Sol: Yes, and the solo exhibition at 1646 is a perfect situation for these kinds of projects, because I see this as a work in progress, so the invitation came at the right time. In experimental spaces like 1646 the expectations are very different. Every space is different, of course, but in the way that you run 1646 you are very open, and there is no pressure of a structured way of dealing with the project. I think that this is so important when running a place like this, like we do with Kinderhook & Caracas in Berlin. I have had many opportunities to do shows, but I like that in these kinds of exhibitions you can be more experimental, like I have the opportunity to do now.
Clara: There is a sense of trust, where you can try out things, to see how something works, without having to justify it as much.
Sol: It works very well. I have been thinking a lot about this idea of the working process. For many years I have been doing many projects and every project has been very different.
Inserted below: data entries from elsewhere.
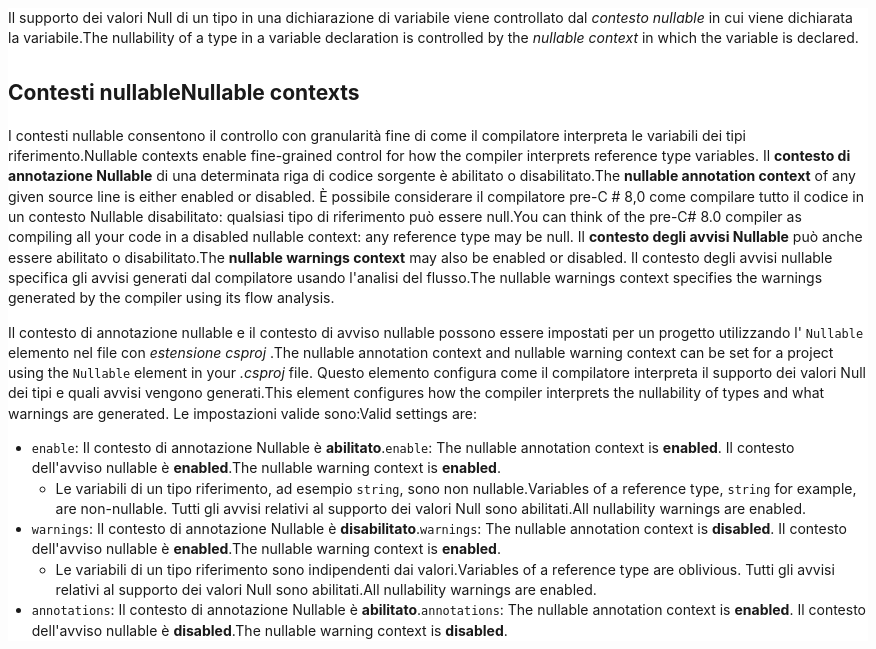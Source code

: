 <span data-ttu-id="c6821-147">Il supporto dei valori Null di un tipo in una dichiarazione di variabile viene controllato dal *contesto nullable* in cui viene dichiarata la variabile.</span><span class="sxs-lookup"><span data-stu-id="c6821-147">The nullability of a type in a variable declaration is controlled by the *nullable context* in which the variable is declared.</span></span>

## <a name="nullable-contexts"></a><span data-ttu-id="c6821-148">Contesti nullable</span><span class="sxs-lookup"><span data-stu-id="c6821-148">Nullable contexts</span></span>

<span data-ttu-id="c6821-149">I contesti nullable consentono il controllo con granularità fine di come il compilatore interpreta le variabili dei tipi riferimento.</span><span class="sxs-lookup"><span data-stu-id="c6821-149">Nullable contexts enable fine-grained control for how the compiler interprets reference type variables.</span></span> <span data-ttu-id="c6821-150">Il **contesto di annotazione Nullable** di una determinata riga di codice sorgente è abilitato o disabilitato.</span><span class="sxs-lookup"><span data-stu-id="c6821-150">The **nullable annotation context** of any given source line is either enabled or disabled.</span></span> <span data-ttu-id="c6821-151">È possibile considerare il compilatore pre-C # 8,0 come compilare tutto il codice in un contesto Nullable disabilitato: qualsiasi tipo di riferimento può essere null.</span><span class="sxs-lookup"><span data-stu-id="c6821-151">You can think of the pre-C# 8.0 compiler as compiling all your code in a disabled nullable context: any reference type may be null.</span></span> <span data-ttu-id="c6821-152">Il **contesto degli avvisi Nullable** può anche essere abilitato o disabilitato.</span><span class="sxs-lookup"><span data-stu-id="c6821-152">The **nullable warnings context** may also be enabled or disabled.</span></span> <span data-ttu-id="c6821-153">Il contesto degli avvisi nullable specifica gli avvisi generati dal compilatore usando l'analisi del flusso.</span><span class="sxs-lookup"><span data-stu-id="c6821-153">The nullable warnings context specifies the warnings generated by the compiler using its flow analysis.</span></span>

<span data-ttu-id="c6821-154">Il contesto di annotazione nullable e il contesto di avviso nullable possono essere impostati per un progetto utilizzando l' `Nullable` elemento nel file con *estensione csproj* .</span><span class="sxs-lookup"><span data-stu-id="c6821-154">The nullable annotation context and nullable warning context can be set for a project using the `Nullable` element in your *.csproj* file.</span></span> <span data-ttu-id="c6821-155">Questo elemento configura come il compilatore interpreta il supporto dei valori Null dei tipi e quali avvisi vengono generati.</span><span class="sxs-lookup"><span data-stu-id="c6821-155">This element configures how the compiler interprets the nullability of types and what warnings are generated.</span></span> <span data-ttu-id="c6821-156">Le impostazioni valide sono:</span><span class="sxs-lookup"><span data-stu-id="c6821-156">Valid settings are:</span></span>

- <span data-ttu-id="c6821-157">`enable`: Il contesto di annotazione Nullable è **abilitato**.</span><span class="sxs-lookup"><span data-stu-id="c6821-157">`enable`: The nullable annotation context is **enabled**.</span></span> <span data-ttu-id="c6821-158">Il contesto dell'avviso nullable è **enabled**.</span><span class="sxs-lookup"><span data-stu-id="c6821-158">The nullable warning context is **enabled**.</span></span>
  - <span data-ttu-id="c6821-159">Le variabili di un tipo riferimento, ad esempio `string`, sono non nullable.</span><span class="sxs-lookup"><span data-stu-id="c6821-159">Variables of a reference type, `string` for example, are non-nullable.</span></span>  <span data-ttu-id="c6821-160">Tutti gli avvisi relativi al supporto dei valori Null sono abilitati.</span><span class="sxs-lookup"><span data-stu-id="c6821-160">All nullability warnings are enabled.</span></span>
- <span data-ttu-id="c6821-161">`warnings`: Il contesto di annotazione Nullable è **disabilitato**.</span><span class="sxs-lookup"><span data-stu-id="c6821-161">`warnings`: The nullable annotation context is **disabled**.</span></span> <span data-ttu-id="c6821-162">Il contesto dell'avviso nullable è **enabled**.</span><span class="sxs-lookup"><span data-stu-id="c6821-162">The nullable warning context is **enabled**.</span></span>
  - <span data-ttu-id="c6821-163">Le variabili di un tipo riferimento sono indipendenti dai valori.</span><span class="sxs-lookup"><span data-stu-id="c6821-163">Variables of a reference type are oblivious.</span></span> <span data-ttu-id="c6821-164">Tutti gli avvisi relativi al supporto dei valori Null sono abilitati.</span><span class="sxs-lookup"><span data-stu-id="c6821-164">All nullability warnings are enabled.</span></span>
- <span data-ttu-id="c6821-165">`annotations`: Il contesto di annotazione Nullable è **abilitato**.</span><span class="sxs-lookup"><span data-stu-id="c6821-165">`annotations`: The nullable annotation context is **enabled**.</span></span> <span data-ttu-id="c6821-166">Il contesto dell'avviso nullable è **disabled**.</span><span class="sxs-lookup"><span data-stu-id="c6821-166">The nullable warning context is **disabled**.</span></span>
This has worked very well for me, because you develop ideas very fast, and now I have so much vocabulary and so many resources that I can overlap things. But that could become very tiring, physically and mentally after many years. So I have been thinking about slowing down and having the opportunity to develop one idea for a longer term. It is also an important process. I think both processes are. If you can develop things fast it is good because you learn so many more skills, but if you work on a project at a much slower pace it is also interesting. I started thinking of the sustainability of an idea itself, we should all be thinking of sustainable projects. I have been thinking a lot about this in my work. How can we make one project travel from one place to another, and not only because of logistical reasons, but also because the production involving this project requires many natural resources, such as wood and workers.
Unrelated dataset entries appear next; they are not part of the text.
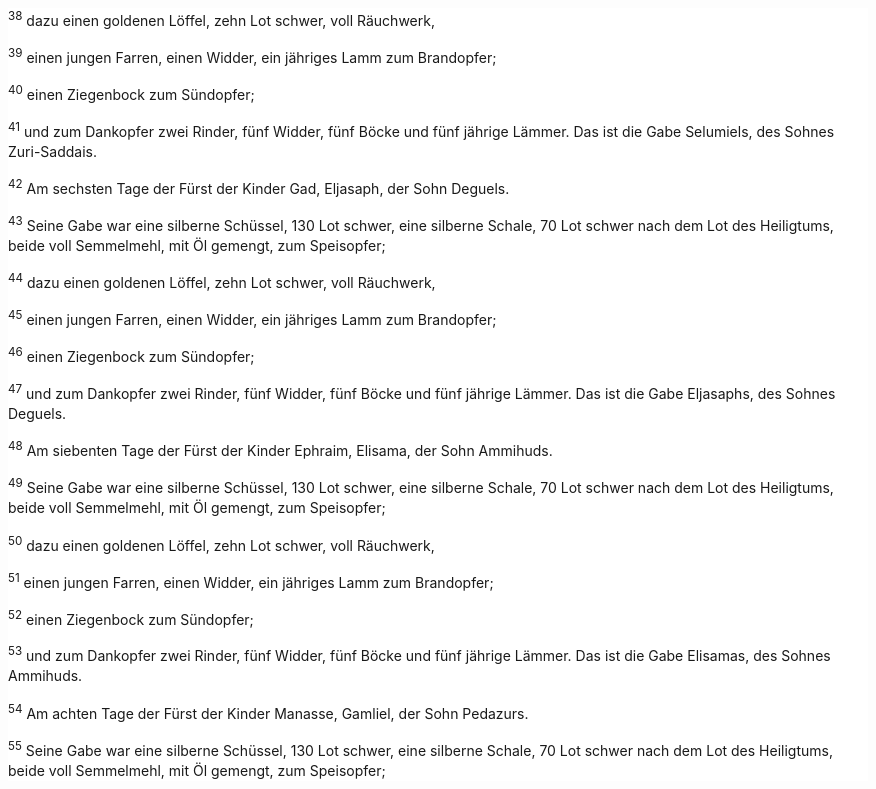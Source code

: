 
<sup class='bibleverse'>38</sup> dazu einen goldenen Löffel, zehn Lot schwer, voll Räuchwerk, 


<sup class='bibleverse'>39</sup> einen jungen Farren, einen Widder, ein jähriges Lamm zum Brandopfer; 


<sup class='bibleverse'>40</sup> einen Ziegenbock zum Sündopfer; 


<sup class='bibleverse'>41</sup> und zum Dankopfer zwei Rinder, fünf Widder, fünf Böcke und fünf jährige Lämmer. Das ist die Gabe Selumiels, des Sohnes Zuri-Saddais. 


<sup class='bibleverse'>42</sup> Am sechsten Tage der Fürst der Kinder Gad, Eljasaph, der Sohn Deguels. 


<sup class='bibleverse'>43</sup> Seine Gabe war eine silberne Schüssel, 130 Lot schwer, eine silberne Schale, 70 Lot schwer nach dem Lot des Heiligtums, beide voll Semmelmehl, mit Öl gemengt, zum Speisopfer; 


<sup class='bibleverse'>44</sup> dazu einen goldenen Löffel, zehn Lot schwer, voll Räuchwerk, 


<sup class='bibleverse'>45</sup> einen jungen Farren, einen Widder, ein jähriges Lamm zum Brandopfer; 


<sup class='bibleverse'>46</sup> einen Ziegenbock zum Sündopfer; 


<sup class='bibleverse'>47</sup> und zum Dankopfer zwei Rinder, fünf Widder, fünf Böcke und fünf jährige Lämmer. Das ist die Gabe Eljasaphs, des Sohnes Deguels. 


<sup class='bibleverse'>48</sup> Am siebenten Tage der Fürst der Kinder Ephraim, Elisama, der Sohn Ammihuds. 


<sup class='bibleverse'>49</sup> Seine Gabe war eine silberne Schüssel, 130 Lot schwer, eine silberne Schale, 70 Lot schwer nach dem Lot des Heiligtums, beide voll Semmelmehl, mit Öl gemengt, zum Speisopfer; 


<sup class='bibleverse'>50</sup> dazu einen goldenen Löffel, zehn Lot schwer, voll Räuchwerk, 


<sup class='bibleverse'>51</sup> einen jungen Farren, einen Widder, ein jähriges Lamm zum Brandopfer; 


<sup class='bibleverse'>52</sup> einen Ziegenbock zum Sündopfer; 


<sup class='bibleverse'>53</sup> und zum Dankopfer zwei Rinder, fünf Widder, fünf Böcke und fünf jährige Lämmer. Das ist die Gabe Elisamas, des Sohnes Ammihuds. 


<sup class='bibleverse'>54</sup> Am achten Tage der Fürst der Kinder Manasse, Gamliel, der Sohn Pedazurs. 


<sup class='bibleverse'>55</sup> Seine Gabe war eine silberne Schüssel, 130 Lot schwer, eine silberne Schale, 70 Lot schwer nach dem Lot des Heiligtums, beide voll Semmelmehl, mit Öl gemengt, zum Speisopfer;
So often we are used to dispose of things in the art production, this also translates in the way we are dealing with ideas as well. Because everything is so fast. Art Fairs, for example, are programmed to be up for a week and to be taken down. As an artist you start noticing that you are also working at that fast pace.
So this show came at the right moment because I started thinking about this project when I was invited to participate in the Bergen Assembly (Norway). Conceptually the bigger idea started in 2020, when I was invited by Saâdane Afif at the Bergen Assembly to design a canteen or a restaurant. The first idea was to start from zero when designing the restaurant, and I got really excited because designing a restaurant is something that had always been in my mind, because of the social element. It goes very well with my practice, where I am creating these spaces that I am activating with the audience. Also in terms of the function and design, I am interested in working with furniture and decorative elements. So to be able to bring together all those ways of working that I have used in past exhibitions, and put it into practice within a real space, I thought was perfect.
The challenge of it is that I am invited to redecorate a space, but it still has to be contained in the art context. I would like my installation to be in a canteen and that you still feel you are in an exhibition.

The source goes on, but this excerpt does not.